** What this task involves **
Everything in the listing below needs to be retyped exactly.

** Records to use **
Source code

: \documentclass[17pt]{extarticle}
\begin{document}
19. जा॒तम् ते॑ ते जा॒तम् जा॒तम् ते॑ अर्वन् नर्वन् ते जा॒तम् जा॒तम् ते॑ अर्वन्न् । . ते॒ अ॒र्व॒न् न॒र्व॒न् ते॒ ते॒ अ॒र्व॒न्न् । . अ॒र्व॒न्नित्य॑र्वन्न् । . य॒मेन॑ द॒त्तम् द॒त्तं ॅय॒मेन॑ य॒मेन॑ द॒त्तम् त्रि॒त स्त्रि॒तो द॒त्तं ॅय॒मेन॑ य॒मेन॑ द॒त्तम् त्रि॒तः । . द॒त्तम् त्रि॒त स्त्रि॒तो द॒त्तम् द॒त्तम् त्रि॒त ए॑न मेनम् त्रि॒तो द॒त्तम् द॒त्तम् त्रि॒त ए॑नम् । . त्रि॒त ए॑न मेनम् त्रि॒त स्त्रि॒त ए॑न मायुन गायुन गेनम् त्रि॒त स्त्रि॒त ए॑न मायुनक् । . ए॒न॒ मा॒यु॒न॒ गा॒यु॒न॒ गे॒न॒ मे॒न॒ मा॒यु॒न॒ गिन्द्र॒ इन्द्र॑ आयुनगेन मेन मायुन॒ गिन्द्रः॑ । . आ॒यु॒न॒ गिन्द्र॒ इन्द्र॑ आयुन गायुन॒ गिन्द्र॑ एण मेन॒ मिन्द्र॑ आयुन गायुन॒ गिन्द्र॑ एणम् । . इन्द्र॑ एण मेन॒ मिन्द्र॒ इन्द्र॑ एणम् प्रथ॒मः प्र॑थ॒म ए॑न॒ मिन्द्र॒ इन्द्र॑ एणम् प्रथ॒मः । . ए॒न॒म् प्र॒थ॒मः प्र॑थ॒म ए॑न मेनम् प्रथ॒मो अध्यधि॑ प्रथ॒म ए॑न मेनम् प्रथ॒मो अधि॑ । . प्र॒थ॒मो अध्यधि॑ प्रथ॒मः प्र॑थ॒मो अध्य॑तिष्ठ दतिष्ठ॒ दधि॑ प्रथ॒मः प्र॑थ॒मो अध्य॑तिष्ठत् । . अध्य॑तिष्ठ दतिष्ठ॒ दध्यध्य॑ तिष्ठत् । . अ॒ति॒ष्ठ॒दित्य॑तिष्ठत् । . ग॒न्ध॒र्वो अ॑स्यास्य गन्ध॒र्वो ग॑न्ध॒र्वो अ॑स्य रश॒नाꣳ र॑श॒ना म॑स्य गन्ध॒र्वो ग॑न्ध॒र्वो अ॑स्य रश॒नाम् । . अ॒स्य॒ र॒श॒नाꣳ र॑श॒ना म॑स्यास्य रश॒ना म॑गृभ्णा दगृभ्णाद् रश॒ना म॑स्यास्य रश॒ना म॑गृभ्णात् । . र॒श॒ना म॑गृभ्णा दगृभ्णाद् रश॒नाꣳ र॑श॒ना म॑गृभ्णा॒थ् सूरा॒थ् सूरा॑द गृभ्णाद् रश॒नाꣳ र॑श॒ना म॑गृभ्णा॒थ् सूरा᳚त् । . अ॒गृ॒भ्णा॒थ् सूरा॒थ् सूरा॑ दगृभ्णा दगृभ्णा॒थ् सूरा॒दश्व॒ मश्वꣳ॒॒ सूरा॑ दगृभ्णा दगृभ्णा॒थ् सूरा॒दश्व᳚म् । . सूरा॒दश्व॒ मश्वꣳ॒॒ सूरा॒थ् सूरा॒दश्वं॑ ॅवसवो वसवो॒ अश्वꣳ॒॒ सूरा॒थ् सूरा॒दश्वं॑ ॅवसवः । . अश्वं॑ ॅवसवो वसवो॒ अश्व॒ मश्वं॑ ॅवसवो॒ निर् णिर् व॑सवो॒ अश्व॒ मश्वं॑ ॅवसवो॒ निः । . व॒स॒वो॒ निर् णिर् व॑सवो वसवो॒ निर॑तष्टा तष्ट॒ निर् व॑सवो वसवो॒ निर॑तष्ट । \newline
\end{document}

** Result below **
Source code

: \documentclass[17pt]{extarticle}
\begin{document}
19. जा॒तम् ते॑ ते जा॒तम् जा॒तम् ते॑ अर्वन् नर्वन् ते जा॒तम् जा॒तम् ते॑ अर्वन्न् । . ते॒ अ॒र्व॒न् न॒र्व॒न् ते॒ ते॒ अ॒र्व॒न्न् । . अ॒र्व॒न्नित्य॑र्वन्न् । . य॒मेन॑ द॒त्तम् द॒त्तं ॅय॒मेन॑ य॒मेन॑ द॒त्तम् त्रि॒त स्त्रि॒तो द॒त्तं ॅय॒मेन॑ य॒मेन॑ द॒त्तम् त्रि॒तः । . द॒त्तम् त्रि॒त स्त्रि॒तो द॒त्तम् द॒त्तम् त्रि॒त ए॑न मेनम् त्रि॒तो द॒त्तम् द॒त्तम् त्रि॒त ए॑नम् । . त्रि॒त ए॑न मेनम् त्रि॒त स्त्रि॒त ए॑न मायुन गायुन गेनम् त्रि॒त स्त्रि॒त ए॑न मायुनक् । . ए॒न॒ मा॒यु॒न॒ गा॒यु॒न॒ गे॒न॒ मे॒न॒ मा॒यु॒न॒ गिन्द्र॒ इन्द्र॑ आयुनगेन मेन मायुन॒ गिन्द्रः॑ । . आ॒यु॒न॒ गिन्द्र॒ इन्द्र॑ आयुन गायुन॒ गिन्द्र॑ एण मेन॒ मिन्द्र॑ आयुन गायुन॒ गिन्द्र॑ एणम् । . इन्द्र॑ एण मेन॒ मिन्द्र॒ इन्द्र॑ एणम् प्रथ॒मः प्र॑थ॒म ए॑न॒ मिन्द्र॒ इन्द्र॑ एणम् प्रथ॒मः । . ए॒न॒म् प्र॒थ॒मः प्र॑थ॒म ए॑न मेनम् प्रथ॒मो अध्यधि॑ प्रथ॒म ए॑न मेनम् प्रथ॒मो अधि॑ । . प्र॒थ॒मो अध्यधि॑ प्रथ॒मः प्र॑थ॒मो अध्य॑तिष्ठ दतिष्ठ॒ दधि॑ प्रथ॒मः प्र॑थ॒मो अध्य॑तिष्ठत् । . अध्य॑तिष्ठ दतिष्ठ॒ दध्यध्य॑ तिष्ठत् । . अ॒ति॒ष्ठ॒दित्य॑तिष्ठत् । . ग॒न्ध॒र्वो अ॑स्यास्य गन्ध॒र्वो ग॑न्ध॒र्वो अ॑स्य रश॒नाꣳ र॑श॒ना म॑स्य गन्ध॒र्वो ग॑न्ध॒र्वो अ॑स्य रश॒नाम् । . अ॒स्य॒ र॒श॒नाꣳ र॑श॒ना म॑स्यास्य रश॒ना म॑गृभ्णा दगृभ्णाद् रश॒ना म॑स्यास्य रश॒ना म॑गृभ्णात् । . र॒श॒ना म॑गृभ्णा दगृभ्णाद् रश॒नाꣳ र॑श॒ना म॑गृभ्णा॒थ् सूरा॒थ् सूरा॑द गृभ्णाद् रश॒नाꣳ र॑श॒ना म॑गृभ्णा॒थ् सूरा᳚त् । . अ॒गृ॒भ्णा॒थ् सूरा॒थ् सूरा॑ दगृभ्णा दगृभ्णा॒थ् सूरा॒दश्व॒ मश्वꣳ॒॒ सूरा॑ दगृभ्णा दगृभ्णा॒थ् सूरा॒दश्व᳚म् । . सूरा॒दश्व॒ मश्वꣳ॒॒ सूरा॒थ् सूरा॒दश्वं॑ ॅवसवो वसवो॒ अश्वꣳ॒॒ सूरा॒थ् सूरा॒दश्वं॑ ॅवसवः । . अश्वं॑ ॅवसवो वसवो॒ अश्व॒ मश्वं॑ ॅवसवो॒ निर् णिर् व॑सवो॒ अश्व॒ मश्वं॑ ॅवसवो॒ निः । . व॒स॒वो॒ निर् णिर् व॑सवो वसवो॒ निर॑तष्टा तष्ट॒ निर् व॑सवो वसवो॒ निर॑तष्ट । \newline
\end{document}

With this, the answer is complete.